### Task to carry out
Return each line of the entries that mentions the word "therefore".

Saved entries:
● ● ● ●

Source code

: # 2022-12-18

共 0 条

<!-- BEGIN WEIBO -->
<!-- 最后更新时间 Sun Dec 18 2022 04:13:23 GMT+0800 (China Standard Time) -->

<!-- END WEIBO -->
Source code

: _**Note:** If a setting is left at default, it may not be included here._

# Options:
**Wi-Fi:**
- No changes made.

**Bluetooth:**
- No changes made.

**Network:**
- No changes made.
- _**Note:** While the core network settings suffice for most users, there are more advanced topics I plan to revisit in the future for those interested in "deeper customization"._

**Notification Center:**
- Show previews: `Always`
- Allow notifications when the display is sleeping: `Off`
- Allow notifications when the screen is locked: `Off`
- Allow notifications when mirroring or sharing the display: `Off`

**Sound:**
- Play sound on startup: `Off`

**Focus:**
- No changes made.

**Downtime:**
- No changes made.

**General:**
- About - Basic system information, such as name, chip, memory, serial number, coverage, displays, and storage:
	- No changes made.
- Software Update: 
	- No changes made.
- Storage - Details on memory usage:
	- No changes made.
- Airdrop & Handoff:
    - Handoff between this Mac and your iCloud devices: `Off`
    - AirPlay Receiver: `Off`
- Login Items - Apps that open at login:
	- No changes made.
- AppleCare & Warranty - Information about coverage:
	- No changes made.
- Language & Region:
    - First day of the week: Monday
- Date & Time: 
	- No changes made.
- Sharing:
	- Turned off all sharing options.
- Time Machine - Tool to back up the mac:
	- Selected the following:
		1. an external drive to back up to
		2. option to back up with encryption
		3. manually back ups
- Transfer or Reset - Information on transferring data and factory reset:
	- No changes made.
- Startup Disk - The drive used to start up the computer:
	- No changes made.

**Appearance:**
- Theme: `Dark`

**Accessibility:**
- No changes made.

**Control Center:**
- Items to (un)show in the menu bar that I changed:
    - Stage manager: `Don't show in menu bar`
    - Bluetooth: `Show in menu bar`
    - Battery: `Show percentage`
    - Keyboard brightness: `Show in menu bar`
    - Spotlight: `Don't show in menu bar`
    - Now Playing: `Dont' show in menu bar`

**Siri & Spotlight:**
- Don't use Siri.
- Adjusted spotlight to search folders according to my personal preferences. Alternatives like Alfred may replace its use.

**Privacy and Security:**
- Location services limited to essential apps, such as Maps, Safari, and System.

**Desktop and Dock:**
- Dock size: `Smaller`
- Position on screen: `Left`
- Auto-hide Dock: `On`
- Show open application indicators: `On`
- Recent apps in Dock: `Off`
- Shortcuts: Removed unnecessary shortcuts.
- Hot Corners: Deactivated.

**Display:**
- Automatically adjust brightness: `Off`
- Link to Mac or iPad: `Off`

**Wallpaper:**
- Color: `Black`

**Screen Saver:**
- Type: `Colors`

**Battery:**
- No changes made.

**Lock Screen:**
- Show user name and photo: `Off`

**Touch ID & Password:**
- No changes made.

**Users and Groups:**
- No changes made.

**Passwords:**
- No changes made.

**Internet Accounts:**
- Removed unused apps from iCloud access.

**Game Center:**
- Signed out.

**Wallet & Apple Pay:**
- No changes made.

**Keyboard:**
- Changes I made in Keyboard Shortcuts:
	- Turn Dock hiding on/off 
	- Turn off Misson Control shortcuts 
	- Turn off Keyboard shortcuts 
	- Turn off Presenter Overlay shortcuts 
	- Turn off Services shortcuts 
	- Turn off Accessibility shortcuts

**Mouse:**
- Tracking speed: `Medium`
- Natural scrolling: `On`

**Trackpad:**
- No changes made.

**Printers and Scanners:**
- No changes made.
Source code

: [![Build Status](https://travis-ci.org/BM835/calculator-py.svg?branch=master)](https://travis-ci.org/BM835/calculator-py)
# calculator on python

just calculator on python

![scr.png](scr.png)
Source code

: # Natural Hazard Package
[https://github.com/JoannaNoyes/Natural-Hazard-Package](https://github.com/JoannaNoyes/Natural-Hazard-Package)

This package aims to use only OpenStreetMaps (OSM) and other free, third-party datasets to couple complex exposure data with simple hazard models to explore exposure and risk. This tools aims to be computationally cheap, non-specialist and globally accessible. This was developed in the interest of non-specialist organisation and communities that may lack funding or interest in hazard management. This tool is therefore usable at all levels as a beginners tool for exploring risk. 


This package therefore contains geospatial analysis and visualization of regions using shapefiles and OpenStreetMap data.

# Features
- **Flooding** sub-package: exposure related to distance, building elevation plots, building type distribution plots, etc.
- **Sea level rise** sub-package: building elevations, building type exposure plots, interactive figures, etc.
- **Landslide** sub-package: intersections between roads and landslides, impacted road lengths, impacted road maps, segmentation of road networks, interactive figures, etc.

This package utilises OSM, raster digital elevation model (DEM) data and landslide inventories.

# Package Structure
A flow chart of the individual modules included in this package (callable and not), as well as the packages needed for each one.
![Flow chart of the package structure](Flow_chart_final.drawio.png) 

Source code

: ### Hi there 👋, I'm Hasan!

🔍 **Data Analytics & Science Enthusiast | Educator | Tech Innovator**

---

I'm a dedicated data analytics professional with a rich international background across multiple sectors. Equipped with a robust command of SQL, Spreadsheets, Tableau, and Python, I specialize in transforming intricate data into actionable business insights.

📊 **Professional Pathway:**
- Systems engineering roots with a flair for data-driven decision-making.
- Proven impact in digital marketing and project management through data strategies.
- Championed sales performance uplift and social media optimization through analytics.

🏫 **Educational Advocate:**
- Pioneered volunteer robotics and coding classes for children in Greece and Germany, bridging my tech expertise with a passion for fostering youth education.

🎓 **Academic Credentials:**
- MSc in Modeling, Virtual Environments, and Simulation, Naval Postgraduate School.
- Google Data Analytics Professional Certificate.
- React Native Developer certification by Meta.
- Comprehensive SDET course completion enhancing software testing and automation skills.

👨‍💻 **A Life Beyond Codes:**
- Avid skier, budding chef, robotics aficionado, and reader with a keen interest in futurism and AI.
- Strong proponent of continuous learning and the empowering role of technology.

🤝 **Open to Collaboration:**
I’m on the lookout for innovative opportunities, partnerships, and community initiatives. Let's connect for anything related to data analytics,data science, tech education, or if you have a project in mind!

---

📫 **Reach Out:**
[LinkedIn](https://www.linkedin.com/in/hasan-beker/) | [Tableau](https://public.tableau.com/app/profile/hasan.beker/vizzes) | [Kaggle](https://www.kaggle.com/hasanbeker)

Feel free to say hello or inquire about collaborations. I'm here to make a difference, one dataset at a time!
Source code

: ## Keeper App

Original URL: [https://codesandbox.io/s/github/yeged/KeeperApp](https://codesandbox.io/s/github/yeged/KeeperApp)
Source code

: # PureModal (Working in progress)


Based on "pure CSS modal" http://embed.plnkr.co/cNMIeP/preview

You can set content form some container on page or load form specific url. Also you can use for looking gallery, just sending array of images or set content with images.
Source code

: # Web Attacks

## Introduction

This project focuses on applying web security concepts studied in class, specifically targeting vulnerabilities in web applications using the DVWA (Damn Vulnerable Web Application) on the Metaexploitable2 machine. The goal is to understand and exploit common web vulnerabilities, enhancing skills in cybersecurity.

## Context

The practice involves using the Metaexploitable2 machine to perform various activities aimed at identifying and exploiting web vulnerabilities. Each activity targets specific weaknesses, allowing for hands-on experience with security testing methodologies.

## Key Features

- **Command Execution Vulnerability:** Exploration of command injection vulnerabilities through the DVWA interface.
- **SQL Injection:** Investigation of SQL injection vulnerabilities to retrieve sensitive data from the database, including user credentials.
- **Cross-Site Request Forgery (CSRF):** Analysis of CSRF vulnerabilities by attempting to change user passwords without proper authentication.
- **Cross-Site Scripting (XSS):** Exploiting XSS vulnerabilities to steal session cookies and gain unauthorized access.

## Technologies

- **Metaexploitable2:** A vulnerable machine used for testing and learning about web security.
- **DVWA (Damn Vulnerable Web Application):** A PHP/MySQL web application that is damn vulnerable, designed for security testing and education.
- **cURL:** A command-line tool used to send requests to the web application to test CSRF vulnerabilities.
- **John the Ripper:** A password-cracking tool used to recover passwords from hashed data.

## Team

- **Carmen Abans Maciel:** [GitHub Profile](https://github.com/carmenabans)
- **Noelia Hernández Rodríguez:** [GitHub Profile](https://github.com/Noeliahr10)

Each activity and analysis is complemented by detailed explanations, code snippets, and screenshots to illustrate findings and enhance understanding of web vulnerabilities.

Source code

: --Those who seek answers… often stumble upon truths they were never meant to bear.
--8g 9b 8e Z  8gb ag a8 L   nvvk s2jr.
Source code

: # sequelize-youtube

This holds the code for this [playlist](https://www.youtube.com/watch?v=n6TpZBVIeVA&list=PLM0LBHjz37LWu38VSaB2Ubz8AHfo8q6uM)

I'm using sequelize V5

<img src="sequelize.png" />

● ● ● ●

### Output for this task
This package aims to use only OpenStreetMaps (OSM) and other free, third-party datasets to couple complex exposure data with simple hazard models to explore exposure and risk. This tools aims to be computationally cheap, non-specialist and globally accessible. This was developed in the interest of non-specialist organisation and communities that may lack funding or interest in hazard management. This tool is therefore usable at all levels as a beginners tool for exploring risk. 
This package therefore contains geospatial analysis and visualization of regions using shapefiles and OpenStreetMap data.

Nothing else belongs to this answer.